Departures would be necessary under Secretary of State Rex Tillerson's reorganization plan.

Departures would be necessary under Secretary of State Rex Tillerson's reorganization plan. Sait Serkan Gurbuz/AP

State Department Confirms It Is Offering Buyouts to Entice 641 Employees to Leave

Tillerson’s controversial reorganization plan will require an 8 percent cut that cannot be reached through normal attrition.

Citing a need to “reduce unnecessary supervisory levels and organizational layering,” the State Department on Monday confirmed an earlier news report that it is offering staff voluntary buyouts and early retirement incentives.

About 641 employee departures above the normal attrition rate in 2018 will be required under Secretary of State Rex Tillerson’s still-unfolding reorganization plan being created in response to the March Office of Management and Budget memo on reducing the federal workforce. “The department’s goal is to meet its workforce reduction targets through the use of voluntary measures such as buyouts rather than involuntary measures, such as furloughs or reductions in force,” an official said in an email to Government Executive. Both OMB and the Office of Personnel Management approved the buyout offer.

First reported over the weekend by The New York Times, the buyouts follow an array of departures and complaints by some veteran diplomats that Tillerson’s efficiency moves will harm the Foreign Service.

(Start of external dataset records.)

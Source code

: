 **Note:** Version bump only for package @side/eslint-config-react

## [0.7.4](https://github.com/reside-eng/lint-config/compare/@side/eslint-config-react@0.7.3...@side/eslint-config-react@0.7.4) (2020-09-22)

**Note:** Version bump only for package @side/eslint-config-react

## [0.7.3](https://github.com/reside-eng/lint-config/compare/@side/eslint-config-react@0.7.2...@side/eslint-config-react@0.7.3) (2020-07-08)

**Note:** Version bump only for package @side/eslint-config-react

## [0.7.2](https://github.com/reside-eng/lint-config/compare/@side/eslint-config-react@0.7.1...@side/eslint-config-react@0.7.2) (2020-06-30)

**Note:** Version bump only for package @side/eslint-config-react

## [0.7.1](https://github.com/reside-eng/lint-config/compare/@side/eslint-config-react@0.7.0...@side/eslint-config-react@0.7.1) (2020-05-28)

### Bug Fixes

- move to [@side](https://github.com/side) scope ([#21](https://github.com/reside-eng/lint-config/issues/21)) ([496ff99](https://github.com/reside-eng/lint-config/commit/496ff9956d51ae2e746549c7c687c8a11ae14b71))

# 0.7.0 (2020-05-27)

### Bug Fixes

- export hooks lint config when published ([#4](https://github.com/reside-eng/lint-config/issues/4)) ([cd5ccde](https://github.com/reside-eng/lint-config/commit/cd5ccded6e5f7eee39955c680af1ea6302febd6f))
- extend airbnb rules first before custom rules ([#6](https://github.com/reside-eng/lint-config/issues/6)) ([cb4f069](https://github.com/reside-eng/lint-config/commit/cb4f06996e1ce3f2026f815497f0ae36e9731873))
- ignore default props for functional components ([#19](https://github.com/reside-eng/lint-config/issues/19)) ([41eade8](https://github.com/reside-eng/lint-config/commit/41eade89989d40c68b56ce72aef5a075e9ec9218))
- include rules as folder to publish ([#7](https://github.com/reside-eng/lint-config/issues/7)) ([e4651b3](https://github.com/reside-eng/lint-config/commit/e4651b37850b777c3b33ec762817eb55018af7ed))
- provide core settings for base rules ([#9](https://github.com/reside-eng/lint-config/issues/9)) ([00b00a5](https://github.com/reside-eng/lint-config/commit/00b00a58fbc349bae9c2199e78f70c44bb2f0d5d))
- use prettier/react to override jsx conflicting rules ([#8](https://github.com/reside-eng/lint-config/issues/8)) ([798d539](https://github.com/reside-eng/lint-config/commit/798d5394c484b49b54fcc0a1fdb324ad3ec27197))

According to the Times, the buyout offers will be worth $25,000 to the first 641 diplomats and staff who commit to leaving by April. With a hiring freeze in effect and with promotions frozen, Tillerson’s long-term goal is an 8 percent cut in the department of 24,520-full-time employees (that doesn’t include 50,000 more locals employed abroad). Reaching the 8 percent goal would require 1,982 employees to leave, but State’s accountants have advised the secretary that only 1,341 are projected to quit or retire ordinarily by his first-round target date of September 2018, leading to the buyout offers.

Reactions in the retired diplomatic community were harsh. “The reduction in the State Department has never been explained or justified by any publicly available logic,” said Amb. Ronald Neumann, who served as U.S. envoy in Afghanistan and now leads the American Academy of Diplomacy.

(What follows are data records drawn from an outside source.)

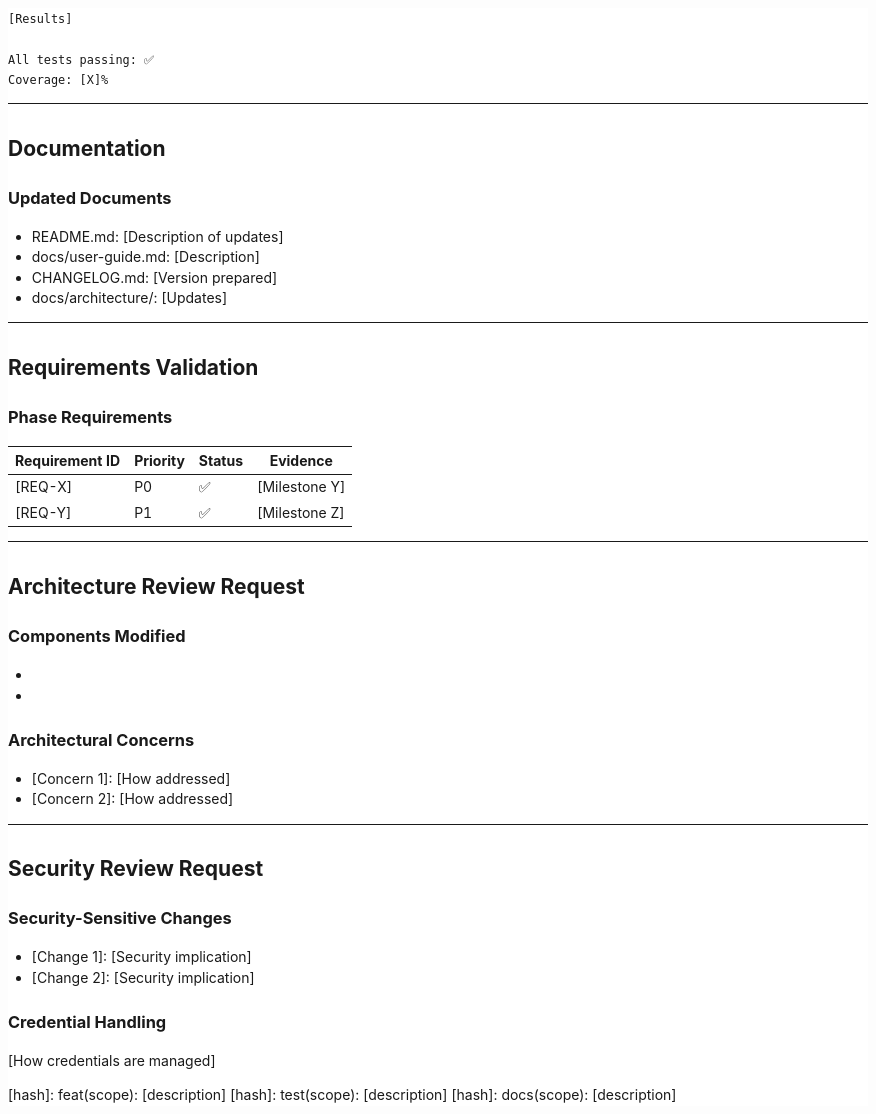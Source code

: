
 ```
[Results]

All tests passing: ✅
Coverage: [X]%
```

---

## Documentation

### Updated Documents
- README.md: [Description of updates]
- docs/user-guide.md: [Description]
- CHANGELOG.md: [Version prepared]
- docs/architecture/: [Updates]

---

## Requirements Validation

### Phase Requirements
| Requirement ID | Priority | Status | Evidence |
|----------------|----------|--------|----------|
| [REQ-X] | P0 | ✅ | [Milestone Y] |
| [REQ-Y] | P1 | ✅ | [Milestone Z] |

---

## Architecture Review Request

### Components Modified
- [Component 1]: [Changes]
- [Component 2]: [Changes]

### Architectural Concerns
- [Concern 1]: [How addressed]
- [Concern 2]: [How addressed]

---

## Security Review Request

### Security-Sensitive Changes
- [Change 1]: [Security implication]
- [Change 2]: [Security implication]

### Credential Handling
[How credentials are managed]


[hash]: feat(scope): [description]
[hash]: test(scope): [description]
[hash]: docs(scope): [description]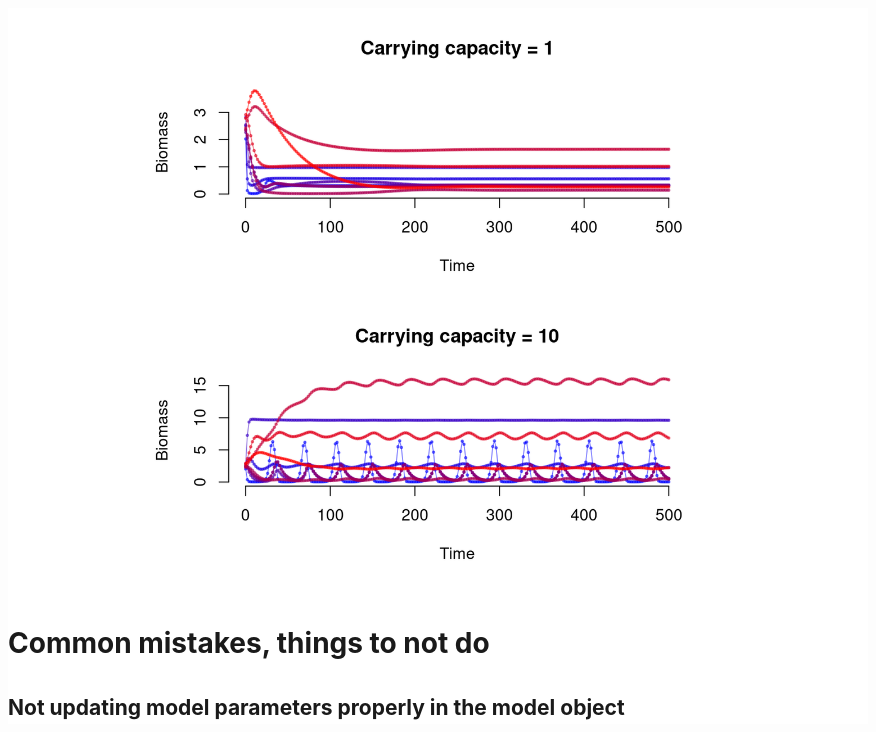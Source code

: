 <img src="ATNr_files/figure-html/delmas 3-1.png" width="576" style="display: block; margin: auto;" />

# Common mistakes, things to not do

## Not updating model parameters properly in the model object

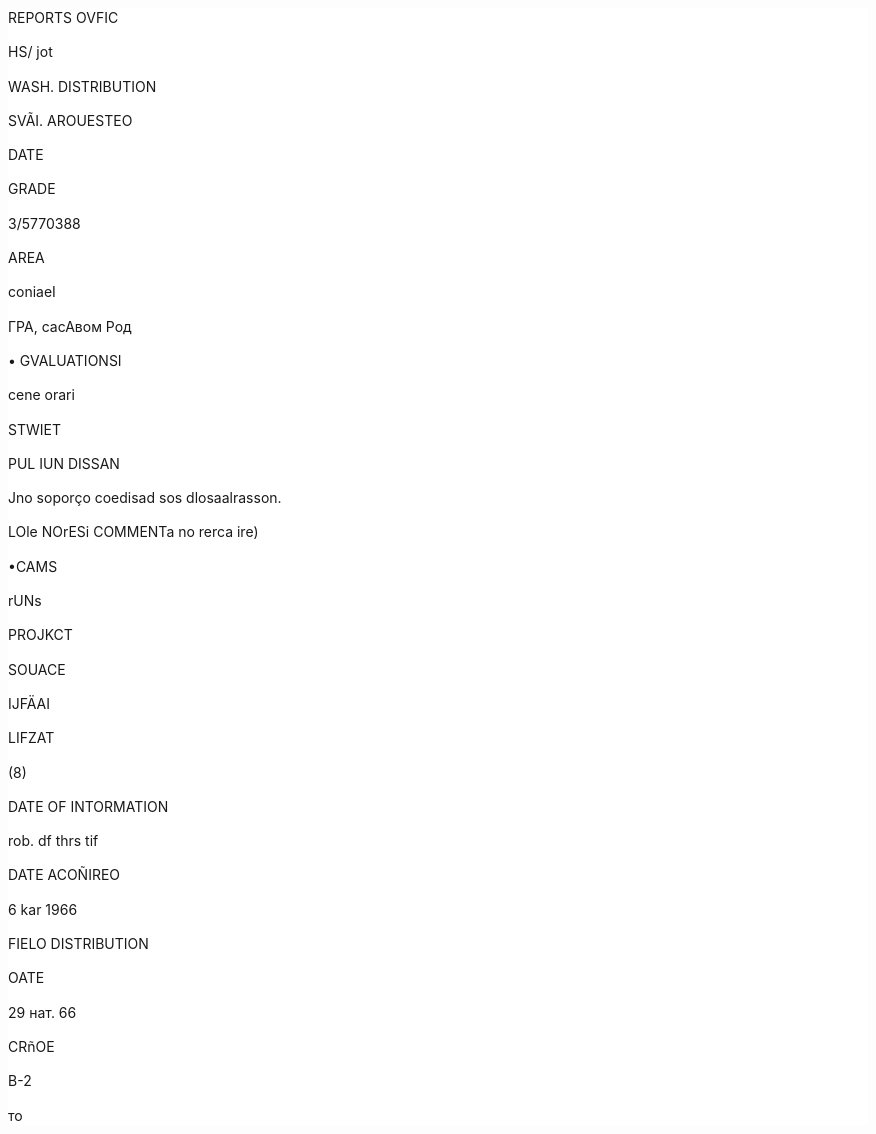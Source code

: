 REPORTS OVFIC

HS/ jot

WASH. DISTRIBUTION

SVÃI. AROUESTEO

DATE

GRADE

3/5770388

AREA

coniaeI

ГРА, сасАвом Род

• GVALUATIONSI

cene orari

STWIET

PUL IUN DISSAN

Jno soporço coedisad sos dlosaalrasson.

LOle NOrESi COMMENTa no rerca ire)

•CAMS

rUNs

PROJKCT

SOUACE

IJFÄAI

LIFZAT

(8)

DATE OF INTORMATION

rob. df thrs tif

DATE ACOÑIREO

6 kar 1966

FIELO DISTRIBUTION

OATE

29 нат. 66

CRñOE

B-2

то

“On what basis do you need fewer people? One consequence of cutting personnel and aid is that you end up with fewer people managing more money, which almost guarantees poor management,” Neumann added. Such cuts have been tried in the George H.W. Bush and Clinton administration, he noted, resulting in a “hollow” diplomatic service.  

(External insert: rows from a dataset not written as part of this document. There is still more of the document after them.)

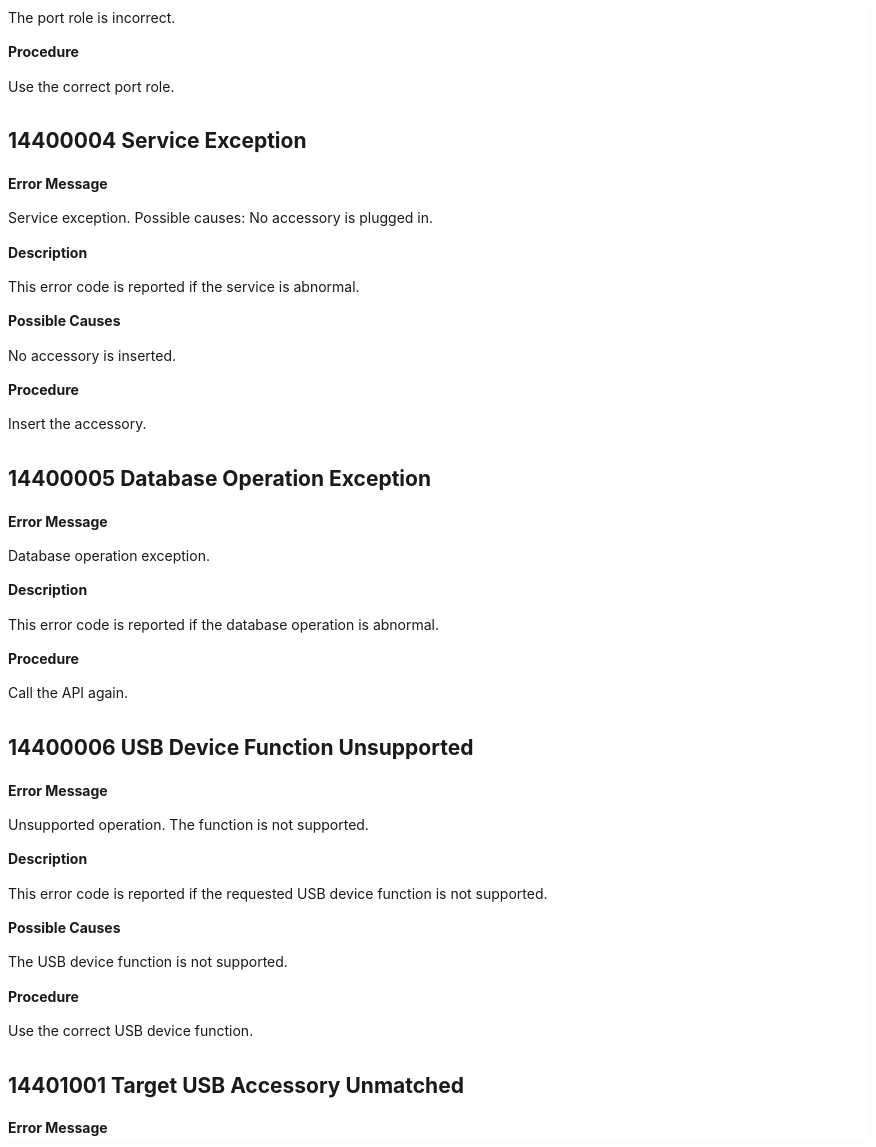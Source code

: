 The port role is incorrect.

**Procedure**

Use the correct port role.

## 14400004 Service Exception

**Error Message**

Service exception. Possible causes: No accessory is plugged in.

**Description**

This error code is reported if the service is abnormal.

**Possible Causes**

No accessory is inserted.

**Procedure**

Insert the accessory.

## 14400005 Database Operation Exception

**Error Message**

Database operation exception.

**Description**

This error code is reported if the database operation is abnormal.

**Procedure**

Call the API again.

## 14400006 USB Device Function Unsupported

**Error Message**

Unsupported operation. The function is not supported.

**Description**

This error code is reported if the requested USB device function is not supported.  

**Possible Causes**

The USB device function is not supported.

**Procedure**

Use the correct USB device function.

## 14401001 Target USB Accessory Unmatched

**Error Message**
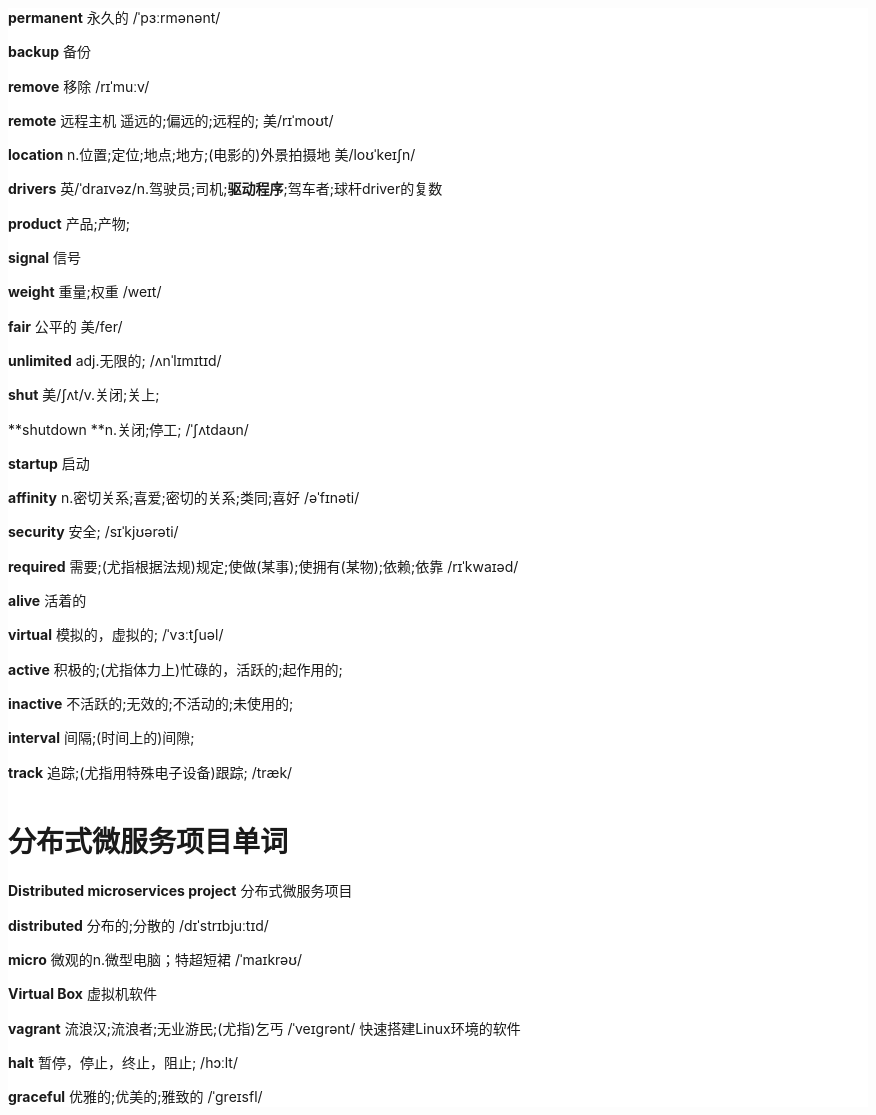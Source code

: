 **permanent**	永久的  /ˈpɜːrmənənt/

 **backup**	备份

**remove**	移除 /rɪˈmuːv/

**remote**	远程主机	遥远的;偏远的;远程的; 美/rɪˈmoʊt/

**location**	n.位置;定位;地点;地方;(电影的)外景拍摄地	美/loʊˈkeɪʃn/

**drivers**	英/ˈdraɪvəz/n.驾驶员;司机;**驱动程序**;驾车者;球杆driver的复数

**product**	产品;产物;

**signal**	信号

**weight**	重量;权重 /weɪt/

**fair**	公平的  美/fer/

**unlimited**	adj.无限的;	/ʌnˈlɪmɪtɪd/

**shut**	美/ʃʌt/v.关闭;关上;

**shutdown 	**n.关闭;停工; /ˈʃʌtdaʊn/

**startup**	启动

**affinity** 	n.密切关系;喜爱;密切的关系;类同;喜好   /əˈfɪnəti/

**security**	安全;	/sɪˈkjʊərəti/ 

**required**	需要;(尤指根据法规)规定;使做(某事);使拥有(某物);依赖;依靠  /rɪˈkwaɪəd/

**alive**	活着的

**virtual**	模拟的，虚拟的; /ˈvɜːtʃuəl/

**active**	积极的;(尤指体力上)忙碌的，活跃的;起作用的;

**inactive**	不活跃的;无效的;不活动的;未使用的;

**interval**	间隔;(时间上的)间隙;

**track**	追踪;(尤指用特殊电子设备)跟踪;	/træk/



# 分布式微服务项目单词

**Distributed microservices project**	分布式微服务项目

**distributed**	分布的;分散的 /dɪˈstrɪbjuːtɪd/

**micro**	微观的n.微型电脑；特超短裙	/ˈmaɪkrəʊ/

**Virtual Box** 虚拟机软件

**vagrant**	流浪汉;流浪者;无业游民;(尤指)乞丐	/ˈveɪɡrənt/  快速搭建Linux环境的软件

**halt**	暂停，停止，终止，阻止;	/hɔːlt/

**graceful** 	优雅的;优美的;雅致的	/ˈɡreɪsfl/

The blogger known as Diplopundit speculated that President Trump, who recently said in an interview that he is “not happy” with some people at State, may be inflicting “collective punishment” after having been angered by the dozens of diplomats who signed a dissenting memo criticizing his February travel ban.

Also, Trump’s original budget requesting massive cuts at State was not accepted by Congress, Diplopundit noted. “Despite the reduced request by the Trump administration, Congress reaffirmed its primary role in appropriating funds and gave the State Department more money than was requested,” Diplopundit said.